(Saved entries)
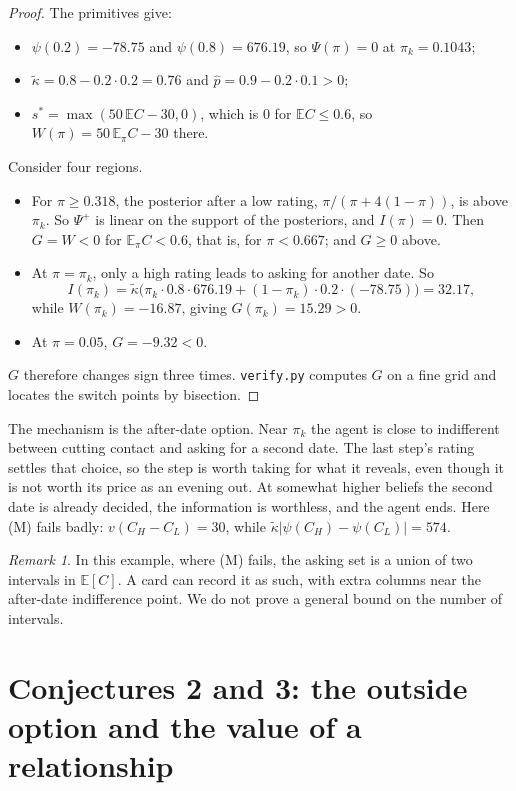 \documentclass[11pt,a4paper]{article}
\theoremstyle{definition}
\theoremstyle{remark}
\newtheorem{remark}[theorem]{Remark}
\newcommand{\E}{\mathbb{E}}
\newcommand{\pp}{\hat p}
\newcommand{\kt}{\tilde\kappa}
\begin{document}
\begin{proof}
The primitives give:
\begin{itemize}[nosep]
\item $\psi(0.2)=-78.75$ and $\psi(0.8)=676.19$, so $\Psi(\pi)=0$ at $\pi_k=0.1043$;
\item $\kt=0.8-0.2\cdot0.2=0.76$ and $\pp=0.9-0.2\cdot0.1>0$;
\item $s^*=\max(50\,\E C-30,0)$, which is $0$ for $\E C\le0.6$, so $W(\pi)=50\,\E_\pi C-30$ there.
\end{itemize}
Consider four regions.
\begin{itemize}
\item For $\pi\ge0.318$, the posterior after a low rating, $\pi/(\pi+4(1-\pi))$, is above $\pi_k$. So $\Psi^+$ is linear on the support of the posteriors, and $I(\pi)=0$. Then $G=W<0$ for $\E_\pi C<0.6$, that is, for $\pi<0.667$; and $G\ge0$ above.
\item At $\pi=\pi_k$, only a high rating leads to asking for another date. So
\[
I(\pi_k)=\kt\bigl(\pi_k\cdot0.8\cdot676.19+(1-\pi_k)\cdot0.2\cdot(-78.75)\bigr)=32.17,
\]
while $W(\pi_k)=-16.87$, giving $G(\pi_k)=15.29>0$.
\item At $\pi=0.05$, $G=-9.32<0$.
\end{itemize}
$G$ therefore changes sign three times. \texttt{verify.py} computes $G$ on a fine grid and locates the switch points by bisection.
\end{proof}

The mechanism is the after-date option. Near $\pi_k$ the agent is close to indifferent between cutting contact and asking for a second date. The last step's rating settles that choice, so the step is worth taking for what it reveals, even though it is not worth its price as an evening out. At somewhat higher beliefs the second date is already decided, the information is worthless, and the agent ends. Here (M) fails badly: $v(C_H-C_L)=30$, while $\kt|\psi(C_H)-\psi(C_L)|=574$.

\begin{remark}
In this example, where (M) fails, the asking set is a union of two intervals in $\E[C]$. A card can record it as such, with extra columns near the after-date indifference point. We do not prove a general bound on the number of intervals.
\end{remark}

\section{Conjectures 2 and 3: the outside option and the value of a relationship}\label{sec:c23}
\end{document}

- **What you will do**: Give back each of the records above word for word, apart from the pictures.

- **Your response**:
 \documentclass[11pt,a4paper]{article}
\theoremstyle{definition}
\theoremstyle{remark}
\newtheorem{remark}[theorem]{Remark}
\newcommand{\E}{\mathbb{E}}
\newcommand{\pp}{\hat p}
\newcommand{\kt}{\tilde\kappa}
\begin{document}
\begin{proof}
The primitives give:
\begin{itemize}[nosep]
\item $\psi(0.2)=-78.75$ and $\psi(0.8)=676.19$, so $\Psi(\pi)=0$ at $\pi_k=0.1043$;
\item $\kt=0.8-0.2\cdot0.2=0.76$ and $\pp=0.9-0.2\cdot0.1>0$;
\item $s^*=\max(50\,\E C-30,0)$, which is $0$ for $\E C\le0.6$, so $W(\pi)=50\,\E_\pi C-30$ there.
\end{itemize}
Consider four regions.
\begin{itemize}
\item For $\pi\ge0.318$, the posterior after a low rating, $\pi/(\pi+4(1-\pi))$, is above $\pi_k$. So $\Psi^+$ is linear on the support of the posteriors, and $I(\pi)=0$. Then $G=W<0$ for $\E_\pi C<0.6$, that is, for $\pi<0.667$; and $G\ge0$ above.
\item At $\pi=\pi_k$, only a high rating leads to asking for another date. So
\[
I(\pi_k)=\kt\bigl(\pi_k\cdot0.8\cdot676.19+(1-\pi_k)\cdot0.2\cdot(-78.75)\bigr)=32.17,
\]
while $W(\pi_k)=-16.87$, giving $G(\pi_k)=15.29>0$.
\item At $\pi=0.05$, $G=-9.32<0$.
\end{itemize}
$G$ therefore changes sign three times. \texttt{verify.py} computes $G$ on a fine grid and locates the switch points by bisection.
\end{proof}

The mechanism is the after-date option. Near $\pi_k$ the agent is close to indifferent between cutting contact and asking for a second date. The last step's rating settles that choice, so the step is worth taking for what it reveals, even though it is not worth its price as an evening out. At somewhat higher beliefs the second date is already decided, the information is worthless, and the agent ends. Here (M) fails badly: $v(C_H-C_L)=30$, while $\kt|\psi(C_H)-\psi(C_L)|=574$.

\begin{remark}
In this example, where (M) fails, the asking set is a union of two intervals in $\E[C]$. A card can record it as such, with extra columns near the after-date indifference point. We do not prove a general bound on the number of intervals.
\end{remark}

\section{Conjectures 2 and 3: the outside option and the value of a relationship}\label{sec:c23}
\end{document}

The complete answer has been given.